Establishing healthy workplace communication practices and psychological safety is essential, because all of this can be detrimental to the team’s trust. This is a common pain point, so if you’re struggling with this, you’re not alone.
For people to grow trust, they have to learn to problem-solve together, and to rely on each other to get the work done. A great opportunity for teams to build these skills is tackling tasks outside of their day-to-day. Facing new challenges and having to get creative helps teams be more resourceful and see things from new perspectives. And this will help build the open-minded, curiosity culture that will take them to the next level.
Try thinking like you’re somebody else. Our team recently had a brainstorm where we wanted to break out from our tried-and-true methods and ideas. Chloe Allard, our Senior UX Specialist, prompted us to take on an alter ego for our idea generation.
“Think like you’re Michelle Obama or Michael Jordan. What ideas would they come up with for our team? Imagine you work for one of them. What ideas would you pitch?”
People start trusting each other more when they learn make decisions together. That’s why it’s important for teams to take on some leadership for themselves. Good managers tend to give employees a structure to work within, and great managers know how to create a structure that still allows for employee autonomy.
It can be tough to find the balance, but the more self-directed your team is, the more they’ll learn to trust each other. Not only that, it can also drive job satisfaction, because employees want more of a say in the work they do.
One of the best ways to get people to trust each other is to make clear what every member of the team is responsible for. This means each employee knows what their job entails, but it also means they have a clear understanding of their colleagues’ roles and responsibilities. When people know exactly what’s within and outside of their job description — and each others’ — they’re more equipped to take and give ownership of tasks.

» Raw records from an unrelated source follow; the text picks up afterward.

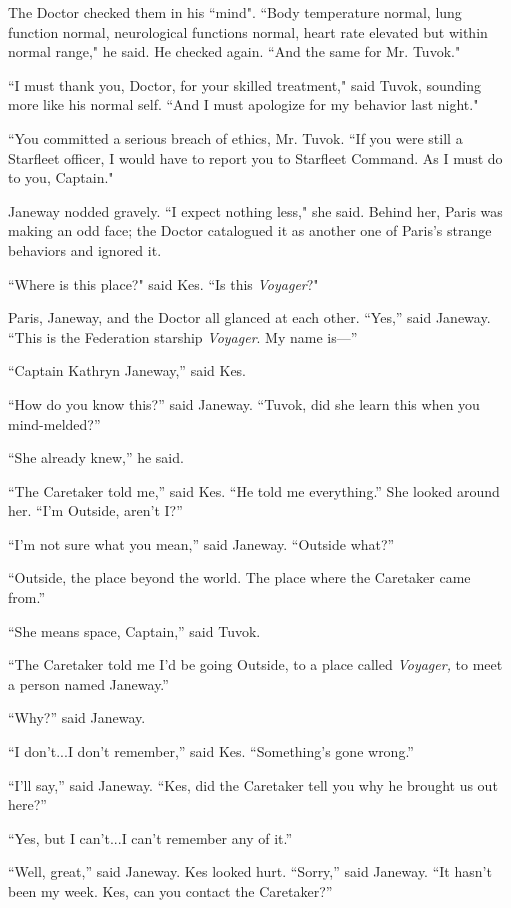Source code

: \documentclass[twoside,letterpaper,12pt]{memoir}
\begin{document}
The Doctor checked them in his ``mind". ``Body temperature normal, lung function normal, neurological functions normal, heart rate elevated but within normal range," he said. He checked again. ``And the same for Mr. Tuvok." 

``I must thank you, Doctor, for your skilled treatment," said Tuvok, sounding more like his normal self. ``And I must apologize for my behavior last night." 

``You committed a serious breach of ethics, Mr. Tuvok. ``If you were still a Starfleet officer, I would have to report you to Starfleet Command. As I must do to you, Captain." 

Janeway nodded gravely. ``I expect nothing less," she said. Behind her, Paris was making an odd face; the Doctor catalogued it as another one of Paris's strange behaviors and ignored it. 

``Where is this place?" said Kes. ``Is this \textit{Voyager}?" 

Paris, Janeway, and the Doctor all glanced at each other. ``Yes,” said Janeway. ``This is the Federation starship \textit{Voyager}. My name is---” 

``Captain Kathryn Janeway,” said Kes. 

``How do you know this?” said Janeway. ``Tuvok, did she learn this when you mind-melded?” 

``She already knew,” he said. 

``The Caretaker told me,” said Kes. ``He told me everything.” She looked around her. ``I’m Outside, aren’t I?” 

``I’m not sure what you mean,” said Janeway. ``Outside what?” 

``Outside, the place beyond the world. The place where the Caretaker came from.” 

``She means space, Captain,” said Tuvok. 

``The Caretaker told me I’d be going Outside, to a place called \textit{Voyager, }to meet a person named Janeway.” 

``Why?” said Janeway. 

``I don’t...I don’t remember,” said Kes. ``Something’s gone wrong.” 

``I’ll say,” said Janeway. ``Kes, did the Caretaker tell you why he brought us out here?” 

``Yes, but I can’t...I can’t remember any of it.” 

``Well, great,” said Janeway. Kes looked hurt. ``Sorry,” said Janeway. ``It hasn’t been my week. Kes, can you contact the Caretaker?” 
\end{document}
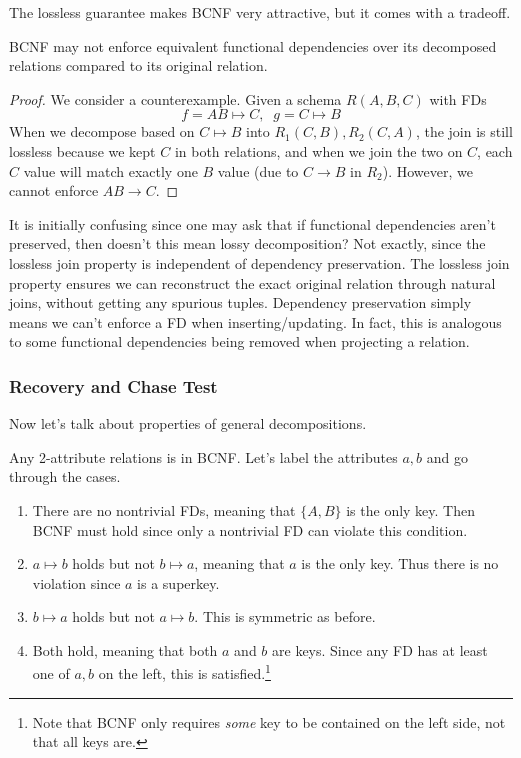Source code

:   The lossless guarantee makes BCNF very attractive, but it comes with a tradeoff. 

  \begin{theorem}
    BCNF may not enforce equivalent functional dependencies over its decomposed relations compared to its original relation. 
  \end{theorem}
  \begin{proof}
    We consider a counterexample. Given a schema $R(A, B, C)$ with FDs 
    \begin{equation}
      f = AB \mapsto C, \;\; g = C \mapsto B
    \end{equation} 
    When we decompose based on $C \mapsto B$ into $R_1 (C, B), R_2(C, A)$, the join is still lossless because we kept $C$ in both relations, and when we join the two on $C$, each $C$ value will match exactly one $B$ value (due to $C \rightarrow B$ in $R_2$). However, we cannot enforce $AB \rightarrow C$. 
  \end{proof}

  It is initially confusing since one may ask that if functional dependencies aren't preserved, then doesn't this mean lossy decomposition? Not exactly, since the lossless join property is independent of dependency preservation. The lossless join property ensures we can reconstruct the exact original relation through natural joins, without getting any spurious tuples. Dependency preservation simply means we can't enforce a FD when inserting/updating. In fact, this is analogous to some functional dependencies being removed when projecting a relation. 

\subsubsection{Recovery and Chase Test} 

  Now let's talk about properties of general decompositions. 

  \begin{theorem}
    Any 2-attribute relations is in BCNF. Let's label the attributes $a, b$ and go through the cases. 
    \begin{enumerate}
      \item There are no nontrivial FDs, meaning that $\{A, B\}$ is the only key. Then BCNF must hold since only a nontrivial FD can violate this condition. 
      \item $a \mapsto b$ holds but not $b \mapsto a$, meaning that $a$ is the only key. Thus there is no violation since $a$ is a superkey. 
      \item $b \mapsto a$ holds but not $a \mapsto b$. This is symmetric as before. 
      \item Both hold, meaning that both $a$ and $b$ are keys. Since any FD has at least one of $a, b$ on the left, this is satisfied.\footnote{Note that BCNF only requires \textit{some} key to be contained on the left side, not that all keys are. } 
    \end{enumerate}
  \end{theorem}

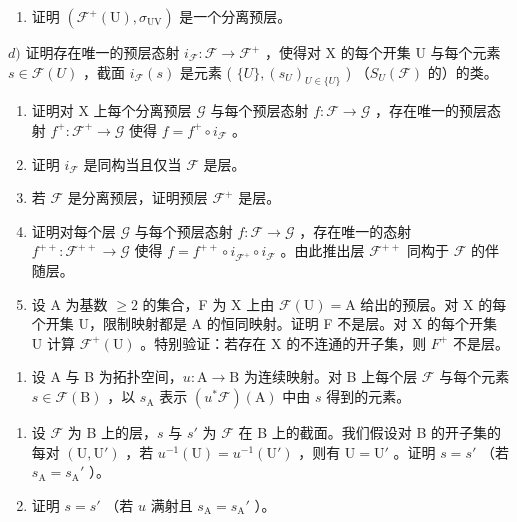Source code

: \begin{enumerate}
\def\labelenumi{\alph{enumi})}
\setcounter{enumi}{2}
\tightlist
\item
  证明 \((\mathcal{F}^{+}(\mathrm{U}),\sigma_{\mathrm{UV}})\) 是一个分离预层。
\end{enumerate}

\(d)\) 证明存在唯一的预层态射 \(i_{\mathcal{F}}: \mathcal{F} \to \mathcal{F}^{+}\) ，使得对 X 的每个开集 U 与每个元素 \(s \in \mathcal{F}(U)\) ，截面 \(i_{\mathcal{F}}(s)\) 是元素 ( \(\{U\}, (s_U)_{U \in \{U\}}\) ) （\(S_U(\mathcal{F})\) 的）的类。

\begin{enumerate}
\def\labelenumi{\alph{enumi})}
\setcounter{enumi}{4}
\item
  证明对 X 上每个分离预层 \(\mathcal{G}\) 与每个预层态射 \(f\colon \mathcal{F} \to \mathcal{G}\) ，存在唯一的预层态射 \(f^{+}\colon \mathcal{F}^{+} \to \mathcal{G}\) 使得 \(f = f^{+} \circ i_{\mathcal{F}}\) 。
\item
  证明 \(i_{\mathcal{F}}\) 是同构当且仅当 \(\mathcal{F}\) 是层。
\item
  若 \(\mathcal{F}\) 是分离预层，证明预层 \(\mathcal{F}^{+}\) 是层。
\item
  证明对每个层 \(\mathcal{G}\) 与每个预层态射 \(f\colon \mathcal{F}\to \mathcal{G}\) ，存在唯一的态射 \(f^{++}\colon \mathcal{F}^{++}\to \mathcal{G}\) 使得 \(f = f^{++}\circ i_{\mathcal{F}^+}\circ i_{\mathcal{F}}\) 。由此推出层 \(\mathcal{F}^{++}\) 同构于 \(\mathcal{F}\) 的伴随层。
\item
  设 A 为基数 \(\geqslant2\) 的集合，F 为 X 上由 \(\mathcal{F}(\mathrm{U})=\mathrm{A}\) 给出的预层。对 X 的每个开集 U，限制映射都是 A 的恒同映射。证明 F 不是层。对 X 的每个开集 U 计算 \(\mathcal{F}^{+}(\mathrm{U})\) 。特别验证：若存在 X 的不连通的开子集，则 \(F^{+}\) 不是层。
\end{enumerate}

\begin{enumerate}
\def\labelenumi{\arabic{enumi})}
\setcounter{enumi}{4}
\tightlist
\item
  设 A 与 B 为拓扑空间，\(u\colon\mathrm{A}\to\mathrm{B}\) 为连续映射。对 B 上每个层 \(\mathcal{F}\) 与每个元素 \(s\in\mathcal{F}(\mathrm{B})\) ，以 \(s_{\mathrm{A}}\) 表示 \((u^{*}\mathcal{F})(\mathrm{A})\) 中由 \(s\) 得到的元素。
\end{enumerate}

\begin{enumerate}
\def\labelenumi{\alph{enumi})}
\item
  设 \(\mathcal{F}\) 为 B 上的层，\(s\) 与 \(s'\) 为 \(\mathcal{F}\) 在 B 上的截面。我们假设对 B 的开子集的每对 \((\mathrm{U},\mathrm{U}')\) ，若 \(u^{-1}(\mathrm{U}) = u^{-1}(\mathrm{U}')\) ，则有 \(\mathrm{U} = \mathrm{U}'\) 。证明 \(s = s'\) （若 \(s_{\mathrm{A}} = s_{\mathrm{A}}'\) ）。
\item
  证明 \(s = s'\) （若 \(u\) 满射且 \(s_{\mathrm{A}} = s_{\mathrm{A}}'\) ）。
\end{enumerate}

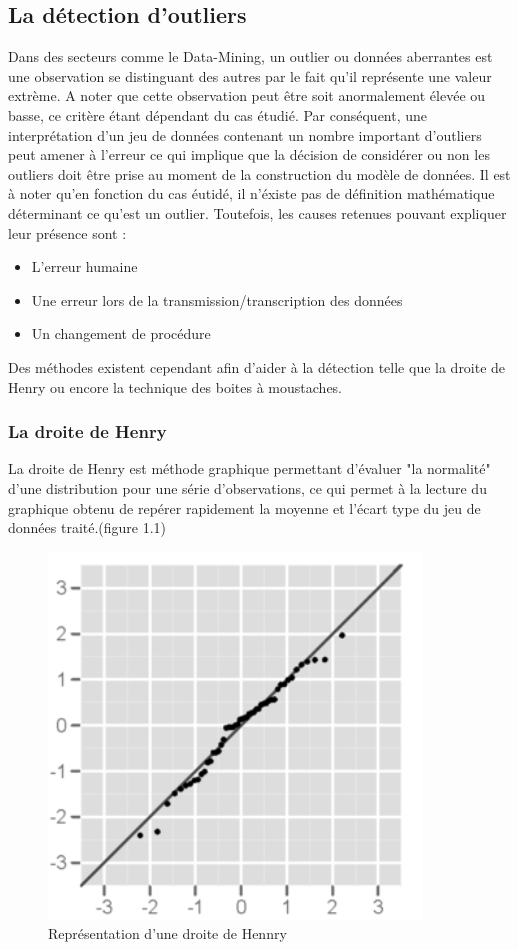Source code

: \documentclass[memoire.tex]{subfiles}
\begin{document}
\subsection{La détection d'outliers}
Dans des secteurs comme le Data-Mining, un outlier ou données aberrantes est une observation se distinguant des autres par le fait qu'il représente une valeur extrème. A noter que cette observation peut être soit anormalement élevée ou basse, ce critère étant dépendant du cas étudié. Par conséquent, une interprétation d'un jeu de données contenant un nombre important d'outliers peut amener à l'erreur ce qui implique que la décision de considérer ou non les outliers doit être prise au moment de la construction du modèle de données. Il est à noter qu'en fonction du cas éutidé, il n'éxiste pas de définition mathématique déterminant ce qu'est un outlier. Toutefois, les causes retenues pouvant expliquer leur présence sont : \begin{itemize}
\item L'erreur humaine
\item Une erreur lors de la transmission/transcription des données
\item Un changement de procédure
\end{itemize}
Des méthodes existent cependant afin d'aider à la détection telle que la  droite de Henry ou encore la technique des boites à moustaches.
\subsubsection{La droite de Henry}
La droite de Henry est méthode graphique permettant d'évaluer "la normalité" d'une distribution pour une série d'observations, ce qui permet à la lecture du graphique obtenu de repérer rapidement la moyenne et l'écart type du jeu de données traité.(figure 1.1)
	\begin{figure}[h!]
		\centerline{\includegraphics[scale=0.8]{img/henry.png}}
		\caption{Représentation d'une droite de Hennry}
	\end{figure}
\end{document}
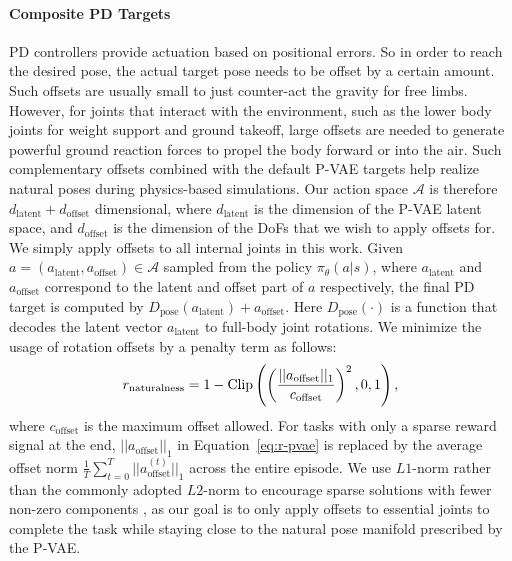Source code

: \paragraph{Composite PD Targets}
PD controllers provide actuation based on positional errors. So in order to reach the desired pose, the actual target pose needs to be offset by a certain amount. Such offsets are usually small to just counter-act the gravity for free limbs. However, for joints that interact with the environment, such as the lower body joints for weight support and ground takeoff, large offsets are needed to generate powerful ground reaction forces to propel the body forward or into the air. Such complementary offsets combined with the default P-VAE targets help realize natural poses during physics-based simulations. Our action space $\mathcal{A}$ is therefore $d_{\text{latent}} + d_{\text{offset}}$ dimensional, where $d_{\text{latent}}$ is the dimension of the P-VAE latent space, and $d_{\text{offset}}$ is the dimension of the DoFs that we wish to apply offsets for. We simply apply offsets to all internal joints in this work. Given $a=(a_{\text{latent}},a_{\text{offset}}) \in \mathcal{A}$ sampled from the policy $\pi_\theta(a|s)$, where $a_{\text{latent}}$ and $a_{\text{offset}}$ correspond to the latent and offset part of $a$ respectively, the final PD target is computed by $D_{\text{pose}}(a_{\text{latent}}) + a_{\text{offset}}$. Here $D_{\text{pose}}(\cdot)$ is a function that decodes the latent vector $a_{\text{latent}}$ to full-body joint rotations. We minimize the usage of rotation offsets by a penalty term as follows:
\begin{equation}
\label{eq:r-pvae}
    r_{\text{naturalness}} = 1 - \mathop{\mathrm{Clip}}\nolimits\left(\left(\frac{||a_{\text{offset}}||_1}{c_{\text{offset}}}\right)^2, 0, 1\right) ,
\end{equation}
where $c_{\text{offset}}$ is the maximum offset allowed. For tasks with only a sparse reward signal at the end, $||a_{\text{offset}}||_1$ in Equation~\ref{eq:r-pvae} is replaced by the average offset norm $\frac{1}{T}\sum_{t=0}^T{||a^{(t)}_{\text{offset}}||_1}$ across the entire episode. We use $L1$-norm rather than the commonly adopted $L2$-norm to encourage sparse solutions with fewer non-zero components \cite{tibshirani1996regression, chen2001atomic}, as our goal is to only apply offsets to essential joints to complete the task while staying close to the natural pose manifold prescribed by the P-VAE.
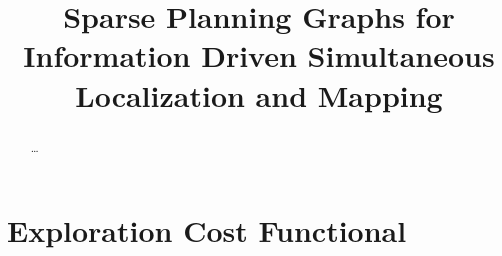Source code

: \documentclass{article}
\begin{document}
\title{Sparse Planning Graphs for Information Driven Simultaneous Localization and Mapping}


\maketitle

\begin{abstract}
  \boldmath
  \dots
\end{abstract}



\section{Exploration Cost Functional}
\label{section:exploration_cost_functional}
\end{document}
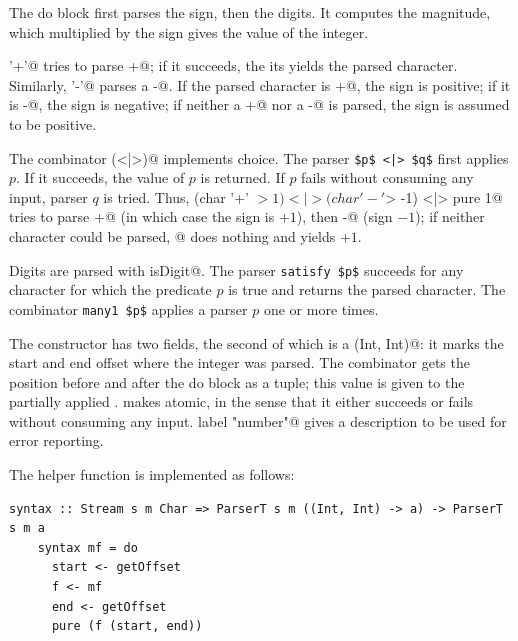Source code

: \documentclass[UdineBachThesis,american,11pt]{PhdThesis}
\begin{document}
  The do block first parses the sign, then the digits. It computes the
  magnitude, which multiplied by the sign gives the value of the integer.

  \lstinline@char '+'@ tries to parse \lstinline@+@; if it succeeds, the its
  yields the parsed character. Similarly, \lstinline@char '-'@ parses a
  \lstinline@-@. If the parsed character is \lstinline@+@, the sign is positive;
  if it is \lstinline@-@, the sign is negative; if neither a \lstinline@+@ nor a
  \lstinline@-@ is parsed, the sign is assumed to be positive.

  The combinator \lstinline@(<|>)@ implements choice. The parser
  \lstinline[mathescape]@$p$ <|> $q$@ first applies $p$. If it succeeds, the
  value of $p$ is returned. If $p$ fails without consuming any input, parser $q$
  is tried. Thus, \lstinline@(char '+' $> 1) <|> (char '-' $> -1) <|> pure 1@
  tries to parse \lstinline@+@ (in which case the sign is $+1$), then
  \lstinline@-@ (sign $-1$); if neither character could be parsed,
  @ does nothing and yields $+1$.

  \pagebreak

  Digits are parsed with \lstinline@satisfy isDigit@. The parser
  \lstinline[mathescape]@satisfy $p$@ succeeds for any character for which the
  predicate $p$ is true and returns the parsed character. The combinator
  \lstinline[mathescape]@many1 $p$@ applies a parser $p$ one or more times.

  The constructor \lstinline@IntegerExpression@ has two fields, the second of
  which is a \lstinline@(Int, Int)@: it marks the start and end offset where the
  integer was parsed. The \lstinline@syntax@ combinator gets the position before
  and after the do block as a tuple; this value is given to the partially
  applied \lstinline@IntegerExpression@. \lstinline@try@ makes
  \lstinline@integerExpression@ atomic, in the sense that it either succeeds or
  fails without consuming any input. \lstinline@flip label "number"@ gives a
  description to be used for error reporting.

  The helper function \lstinline@syntax@ is implemented as follows:

  \begin{lstlisting}[gobble=4,basicstyle=\ttfamily\small]
    syntax :: Stream s m Char => ParserT s m ((Int, Int) -> a) -> ParserT s m a
    syntax mf = do
      start <- getOffset
      f <- mf
      end <- getOffset
      pure (f (start, end))
  \end{lstlisting}
\end{document}
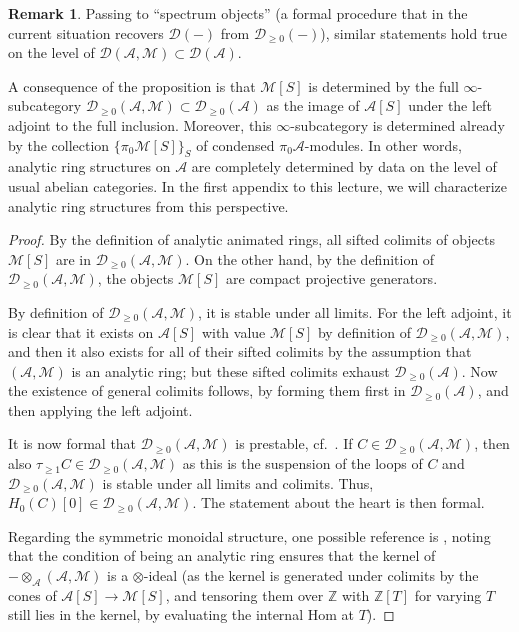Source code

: \documentclass[11pt]{amsbook}
\numberwithin{equation}{section}
\numberwithin{theorem}{section}
\theoremstyle{definition}
\newtheorem{remark}[theorem]{Remark}
\begin{document}
\begin{remark} Passing to ``spectrum objects'' (a formal procedure that in the current situation recovers $\mathcal D(-)$ from $\mathcal D_{\geq 0}(-)$), similar statements hold true on the level of $\mathcal D(\mathcal A,\mathcal M)\subset \mathcal D(\mathcal A)$.
\end{remark}

A consequence of the proposition is that $\mathcal M[S]$ is determined by the full $\infty$-subcategory $\mathcal D_{\geq 0}(\mathcal A,\mathcal M)\subset \mathcal D_{\geq 0}(\mathcal A)$ as the image of $\mathcal A[S]$ under the left adjoint to the full inclusion. Moreover, this $\infty$-subcategory is determined already by the collection $\{\pi_0 \mathcal M[S]\}_S$ of condensed $\pi_0 \mathcal A$-modules. In other words, analytic ring structures on $\mathcal A$ are completely determined by data on the level of usual abelian categories. In the first appendix to this lecture, we will characterize analytic ring structures from this perspective.

\begin{proof} By the definition of analytic animated rings, all sifted colimits of objects $\mathcal M[S]$ are in $\mathcal D_{\geq 0}(\mathcal A,\mathcal M)$. On the other hand, by the definition of $\mathcal D_{\geq 0}(\mathcal A,\mathcal M)$, the objects $\mathcal M[S]$ are compact projective generators.

By definition of $\mathcal D_{\geq 0}(\mathcal A,\mathcal M)$, it is stable under all limits. For the left adjoint, it is clear that it exists on $\mathcal A[S]$ with value $\mathcal M[S]$ by definition of $\mathcal D_{\geq 0}(\mathcal A,\mathcal M)$, and then it also exists for all of their sifted colimits by the assumption that $(\mathcal A,\mathcal M)$ is an analytic ring; but these sifted colimits exhaust $\mathcal D_{\geq 0}(\mathcal A)$. Now the existence of general colimits follows, by forming them first in $\mathcal D_{\geq 0}(\mathcal A)$, and then applying the left adjoint.

It is now formal that $\mathcal D_{\geq 0}(\mathcal A,\mathcal M)$ is prestable, cf.~\cite[Corollary C.1.2.3]{LurieSAG}. If $C\in \mathcal D_{\geq 0}(\mathcal A,\mathcal M)$, then also $\tau_{\geq 1} C\in \mathcal D_{\geq 0}(\mathcal A,\mathcal M)$ as this is the suspension of the loops of $C$ and $\mathcal D_{\geq 0}(\mathcal A,\mathcal M)$ is stable under all limits and colimits. Thus, $H_0(C)[0]\in \mathcal D_{\geq 0}(\mathcal A,\mathcal M)$. The statement about the heart is then formal.

Regarding the symmetric monoidal structure, one possible reference is \cite[Theorem I.3.6]{NikolausScholze}, noting that the condition of being an analytic ring ensures that the kernel of $-\otimes_{\mathcal A} (\mathcal A,\mathcal M)$ is a $\otimes$-ideal (as the kernel is generated under colimits by the cones of $\mathcal A[S]\to \mathcal M[S]$, and tensoring them over $\mathbb Z$ with $\mathbb Z[T]$ for varying $T$ still lies in the kernel, by evaluating the internal Hom at $T$).
\end{proof}
\end{document}
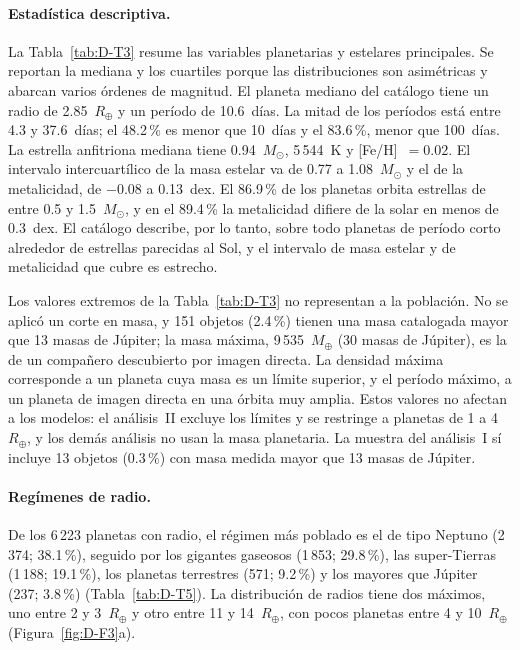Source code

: \paragraph{Estadística descriptiva.}
La Tabla~\ref{tab:D-T3} resume las variables planetarias y estelares principales. Se
reportan la mediana y los cuartiles porque las distribuciones son asimétricas y abarcan
varios órdenes de magnitud. El planeta mediano del catálogo tiene un radio de
2.85~$R_\oplus$ y un período de 10.6~días. La mitad de los períodos está entre 4.3 y
37.6~días; el 48.2\,\% es menor que 10~días y el 83.6\,\%, menor que 100~días. La estrella
anfitriona mediana tiene 0.94~$M_\odot$, 5\,544~K y [Fe/H]~$= 0.02$. El intervalo
intercuartílico de la masa estelar va de 0.77 a 1.08~$M_\odot$ y el de la metalicidad, de
$-0.08$ a 0.13~dex. El 86.9\,\% de los planetas orbita estrellas de entre 0.5 y
1.5~$M_\odot$, y en el 89.4\,\% la metalicidad difiere de la solar en menos de 0.3~dex. El
catálogo describe, por lo tanto, sobre todo planetas de período corto alrededor de
estrellas parecidas al Sol, y el intervalo de masa estelar y de metalicidad que cubre es
estrecho.



Los valores extremos de la Tabla~\ref{tab:D-T3} no representan a la población. No se aplicó
un corte en masa, y 151 objetos (2.4\,\%) tienen una masa catalogada mayor que 13 masas de
Júpiter; la masa máxima, 9\,535~$M_\oplus$ (30 masas de Júpiter), es la de un compañero
descubierto por imagen directa. La densidad máxima corresponde a un planeta cuya masa es un
límite superior, y el período máximo, a un planeta de imagen directa en una órbita muy
amplia. Estos valores no afectan a los modelos: el análisis~II excluye los límites y se
restringe a planetas de 1 a 4~$R_\oplus$, y los demás análisis no usan la masa planetaria.
La muestra del análisis~I sí incluye 13 objetos (0.3\,\%) con masa medida mayor que 13
masas de Júpiter.

\paragraph{Regímenes de radio.}
De los 6\,223 planetas con radio, el régimen más poblado es el de tipo Neptuno (2\,374;
38.1\,\%), seguido por los gigantes gaseosos (1\,853; 29.8\,\%), las super-Tierras (1\,188;
19.1\,\%), los planetas terrestres (571; 9.2\,\%) y los mayores que Júpiter (237; 3.8\,\%)
(Tabla~\ref{tab:D-T5}). La distribución de radios tiene dos máximos, uno entre 2 y
3~$R_\oplus$ y otro entre 11 y 14~$R_\oplus$, con pocos planetas entre 4 y 10~$R_\oplus$
(Figura~\ref{fig:D-F3}a).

If you see something, say something. Step in when you notice redundancy, like two people doing a task that only needs to be done once. Let the employees decide if they want to take turns, or if one person can take ownership of the task. Likewise, speak up when a task is consistently not getting done. Ask your team if someone wants to take ownership, or if they want to find a way to divide the work (like doing it in rotation).
For some teams, feedback can be a bit of a soft spot. But the more people get comfortable giving and getting feedback from their peers, the more they can grow individually, and as a team. When people start to see that growth in action, it’ll boost individual employee engagement, and overall team trust.
Seize feedback opportunities when they crop up. If an employee is struggling with something, ask them if they’d like to schedule some time to workshop solutions together. When a team member presents something to the group, leave time at the end for idea sharing and coming up with possible next steps.
No matter what your team’s context is, trust is a must to your collective success. If you’re a new team, a virtual team, a leadership team, or any other kind of team, building trusting relationships among peers helps you work better together, and achieve your goals.